[Problem description] The answer must be one number: how many lines below contain the word "transactioncurrencyid".
Recorded data START
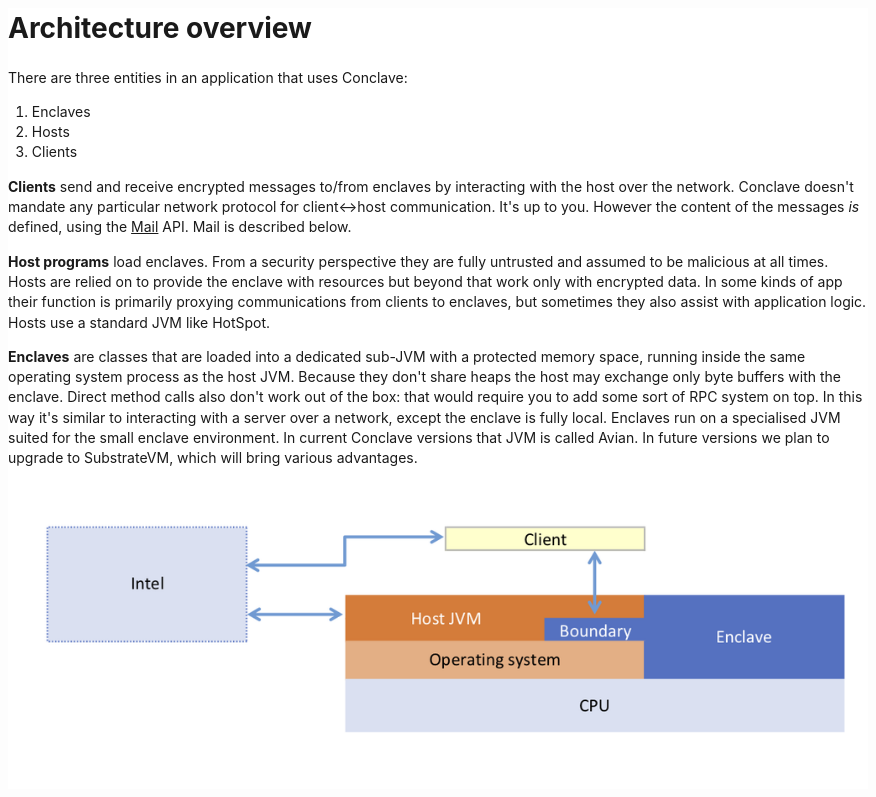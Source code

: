 # Architecture overview

There are three entities in an application that uses Conclave:

1. Enclaves
2. Hosts
3. Clients

**Clients** send and receive encrypted messages to/from enclaves by interacting with the host over the network.
Conclave doesn't mandate any particular network protocol for client<->host communication. It's up to you. However
the content of the messages *is* defined, using the [Mail](#mail) API. Mail is described below.

**Host programs** load enclaves. From a security perspective they are fully untrusted and assumed to be malicious at all
times. Hosts are relied on to provide the enclave with resources but beyond that work only with encrypted data. In some
kinds of app their function is primarily proxying communications from clients to enclaves, but sometimes they also assist
with application logic. Hosts use a standard JVM like HotSpot.

**Enclaves** are classes that are loaded into a dedicated sub-JVM with a protected memory space, running inside the same
operating system process as the host JVM. Because they don't share heaps the host may exchange only byte buffers with
the enclave. Direct method calls also don't work out of the box: that would require you to add some sort of RPC system
on top. In this way it's similar to interacting with a server over a network, except the enclave is fully local.
Enclaves run on a specialised JVM suited for the small enclave environment. In current Conclave versions that JVM is
called Avian. In future versions we plan to upgrade to SubstrateVM, which will bring various advantages.

![Architecture Diagram](arch-diagram.png)
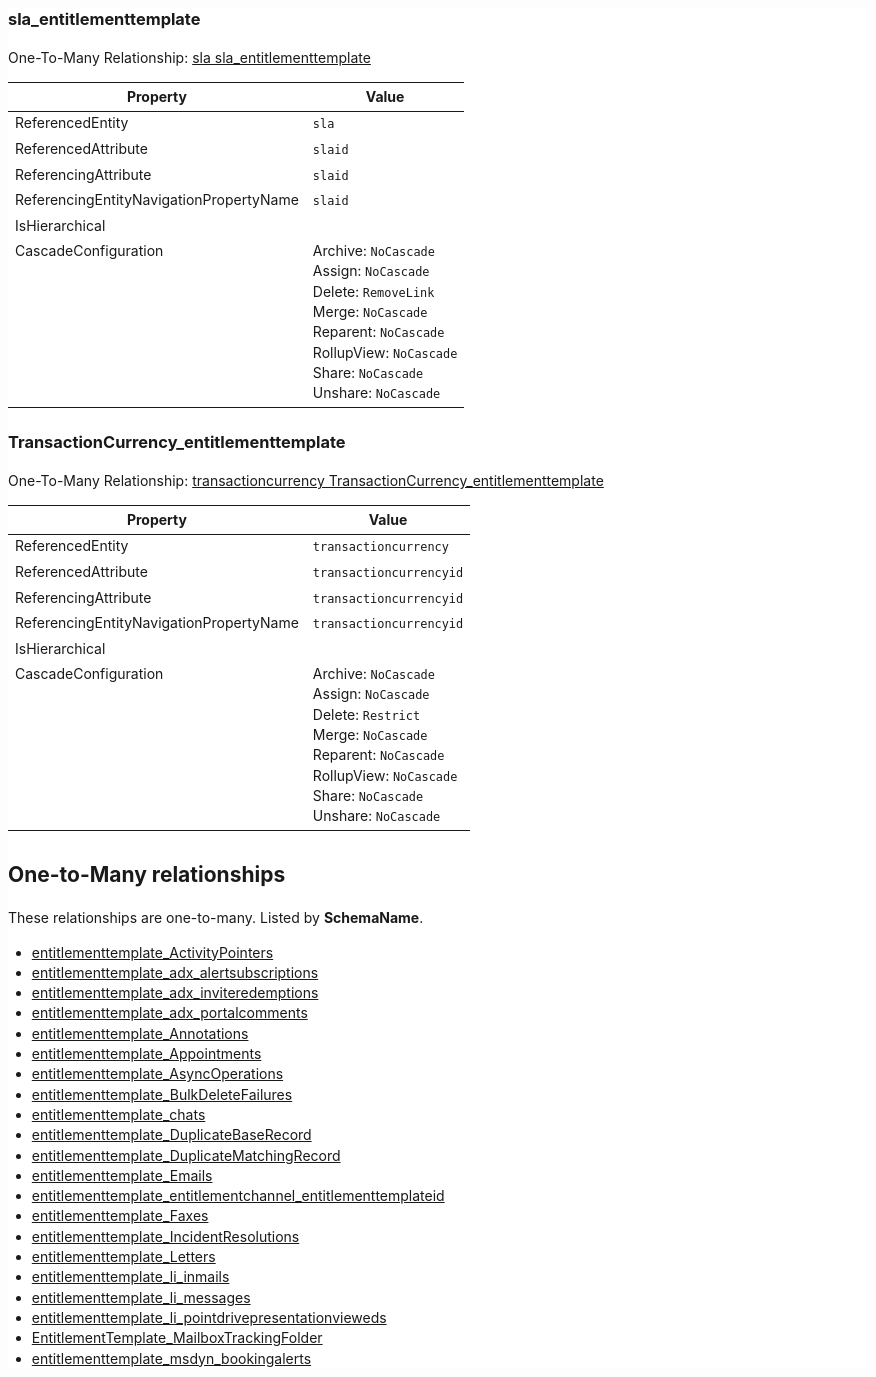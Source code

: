 ### <a name="BKMK_sla_entitlementtemplate"></a> sla_entitlementtemplate

One-To-Many Relationship: [sla sla_entitlementtemplate](sla.md#BKMK_sla_entitlementtemplate)

|Property|Value|
|---|---|
|ReferencedEntity|`sla`|
|ReferencedAttribute|`slaid`|
|ReferencingAttribute|`slaid`|
|ReferencingEntityNavigationPropertyName|`slaid`|
|IsHierarchical||
|CascadeConfiguration|Archive: `NoCascade`<br />Assign: `NoCascade`<br />Delete: `RemoveLink`<br />Merge: `NoCascade`<br />Reparent: `NoCascade`<br />RollupView: `NoCascade`<br />Share: `NoCascade`<br />Unshare: `NoCascade`|

### <a name="BKMK_TransactionCurrency_entitlementtemplate"></a> TransactionCurrency_entitlementtemplate

One-To-Many Relationship: [transactioncurrency TransactionCurrency_entitlementtemplate](transactioncurrency.md#BKMK_TransactionCurrency_entitlementtemplate)

|Property|Value|
|---|---|
|ReferencedEntity|`transactioncurrency`|
|ReferencedAttribute|`transactioncurrencyid`|
|ReferencingAttribute|`transactioncurrencyid`|
|ReferencingEntityNavigationPropertyName|`transactioncurrencyid`|
|IsHierarchical||
|CascadeConfiguration|Archive: `NoCascade`<br />Assign: `NoCascade`<br />Delete: `Restrict`<br />Merge: `NoCascade`<br />Reparent: `NoCascade`<br />RollupView: `NoCascade`<br />Share: `NoCascade`<br />Unshare: `NoCascade`|


## One-to-Many relationships

These relationships are one-to-many. Listed by **SchemaName**.

- [entitlementtemplate_ActivityPointers](#BKMK_entitlementtemplate_ActivityPointers)
- [entitlementtemplate_adx_alertsubscriptions](#BKMK_entitlementtemplate_adx_alertsubscriptions)
- [entitlementtemplate_adx_inviteredemptions](#BKMK_entitlementtemplate_adx_inviteredemptions)
- [entitlementtemplate_adx_portalcomments](#BKMK_entitlementtemplate_adx_portalcomments)
- [entitlementtemplate_Annotations](#BKMK_entitlementtemplate_Annotations)
- [entitlementtemplate_Appointments](#BKMK_entitlementtemplate_Appointments)
- [entitlementtemplate_AsyncOperations](#BKMK_entitlementtemplate_AsyncOperations)
- [entitlementtemplate_BulkDeleteFailures](#BKMK_entitlementtemplate_BulkDeleteFailures)
- [entitlementtemplate_chats](#BKMK_entitlementtemplate_chats)
- [entitlementtemplate_DuplicateBaseRecord](#BKMK_entitlementtemplate_DuplicateBaseRecord)
- [entitlementtemplate_DuplicateMatchingRecord](#BKMK_entitlementtemplate_DuplicateMatchingRecord)
- [entitlementtemplate_Emails](#BKMK_entitlementtemplate_Emails)
- [entitlementtemplate_entitlementchannel_entitlementtemplateid](#BKMK_entitlementtemplate_entitlementchannel_entitlementtemplateid)
- [entitlementtemplate_Faxes](#BKMK_entitlementtemplate_Faxes)
- [entitlementtemplate_IncidentResolutions](#BKMK_entitlementtemplate_IncidentResolutions)
- [entitlementtemplate_Letters](#BKMK_entitlementtemplate_Letters)
- [entitlementtemplate_li_inmails](#BKMK_entitlementtemplate_li_inmails)
- [entitlementtemplate_li_messages](#BKMK_entitlementtemplate_li_messages)
- [entitlementtemplate_li_pointdrivepresentationvieweds](#BKMK_entitlementtemplate_li_pointdrivepresentationvieweds)
- [EntitlementTemplate_MailboxTrackingFolder](#BKMK_EntitlementTemplate_MailboxTrackingFolder)
- [entitlementtemplate_msdyn_bookingalerts](#BKMK_entitlementtemplate_msdyn_bookingalerts)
Recorded data END
[Answer area] 3